ResultSet.values() can now accept column names as well as columns themselves.

Description of the change

In an environment like Launchpad where a lot of the code only uses Storm via a Zope prophylactic, and there is also an importfascist that complains bitterly when model code is imported by non-model modules, it would be extremely handy to be able to pass names into ResultSet.values() rather than columns.

I might have done this all the wrong way, but it's a start and I'm happy to learn the right way to get this branch landed.

To post a comment you must log in.
Revision history for this message
Jamu Kakar (jkakar) wrote :

Can you please file a bug and link this branch to it? All Storm
branches should have an associated bug.

Revision history for this message
James Henstridge (jamesh) wrote :

If we want to support this feature, it should probably exclude all tuple finds. For example:

  result = store.find((Company, Employee), Company.id == Employee.company_id)
  ids = result.values('id')

Assuming both tables have an 'id' column, which one am I referring to? It seems better to limit the feature to the simple situations where we can handle it unambiguously.

review: Needs Fixing
Revision history for this message
James Henstridge (jamesh) wrote :

And a follow up: to be consistent with Store.find(), I'd suggest using getattr(find_spec.default_cls, name) to convert names to column objects.

In the tuple find case, default_cls will be None, so you should check for this and raise FeatureError.

Revision history for this message
Jamu Kakar (jkakar) wrote :

[1]

Can you please add docstrings to the tests. Also, the @param for
'columns' in the docstring for ResultSet.values needs to be updated.

[2]

+ def test_find_values_by_column_name(self):

There are several different cases being exercised in this test. I
recommend you break it up into several smaller tests.

[3]

+ # If more than one column in the result set has the same name,
+ # the first will be chosen.
+ result = self.store.find(
+ (Foo.id, FooValue.id), FooValue.foo_id == Foo.id)
+ result = result.config(distinct=True).order_by(Foo.id)
+ values = result.values('id')
+ self.assertEquals(list(values), [10, 20])
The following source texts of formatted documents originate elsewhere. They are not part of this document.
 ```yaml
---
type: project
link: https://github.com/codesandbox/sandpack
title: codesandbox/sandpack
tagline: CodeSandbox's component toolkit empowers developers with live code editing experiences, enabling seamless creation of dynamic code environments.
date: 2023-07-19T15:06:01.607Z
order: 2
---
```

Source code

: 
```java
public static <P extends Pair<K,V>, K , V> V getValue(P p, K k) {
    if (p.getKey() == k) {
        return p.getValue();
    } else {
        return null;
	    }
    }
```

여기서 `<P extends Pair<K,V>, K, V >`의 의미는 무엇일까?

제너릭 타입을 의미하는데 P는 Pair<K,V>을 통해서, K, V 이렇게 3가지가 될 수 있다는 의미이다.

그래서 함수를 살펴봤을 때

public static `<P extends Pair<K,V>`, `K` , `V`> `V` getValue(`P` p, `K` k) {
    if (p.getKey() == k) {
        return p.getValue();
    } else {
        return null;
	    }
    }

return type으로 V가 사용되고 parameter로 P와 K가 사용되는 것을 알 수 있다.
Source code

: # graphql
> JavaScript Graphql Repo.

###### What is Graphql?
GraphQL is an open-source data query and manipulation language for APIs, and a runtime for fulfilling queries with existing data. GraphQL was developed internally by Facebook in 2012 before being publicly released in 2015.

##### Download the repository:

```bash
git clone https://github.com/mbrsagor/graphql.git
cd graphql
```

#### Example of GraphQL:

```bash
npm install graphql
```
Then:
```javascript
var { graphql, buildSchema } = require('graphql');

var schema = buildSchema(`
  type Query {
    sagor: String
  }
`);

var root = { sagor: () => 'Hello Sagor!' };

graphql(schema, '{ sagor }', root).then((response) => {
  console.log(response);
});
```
I agree with James that this case should raise FeatureError. We
shouldn't be making guesses about which column the user is
specifying if the choice is ambiguous.

[4]

+ def test_find_multiple_values_by_column_name(self):

This test could also be split into two, so that each test exercises
one specific behaviour (multiple columns, and mixed string and Column
values).

review: Needs Fixing
Revision history for this message
Gavin Panella (allenap) wrote :

Getting columns from names is now done by getting the columns from the
find set, using it to construct a dict of name -> [columns] and
mapping with that. When the result of the mapping is a list of length
2 or more then it raises FeatureError. In this way it will work
naturally with tuple finds, and allow values() to (not quite, there's
another issue) yield expression values.

I've also changed it to copy the select before modifying it. I don't
know how necessary this is, but the code before looked a bit suspect
to my untrained eye.

Also, when variable_factory is not found on the column, it defaults to
Variable. This means that it's possible to do things like
results.values(Sum(Table.price)).

Okay, having said all that, if this is too fancy, or liable to cause
issues, I'll go for the approach in get_where_for_args().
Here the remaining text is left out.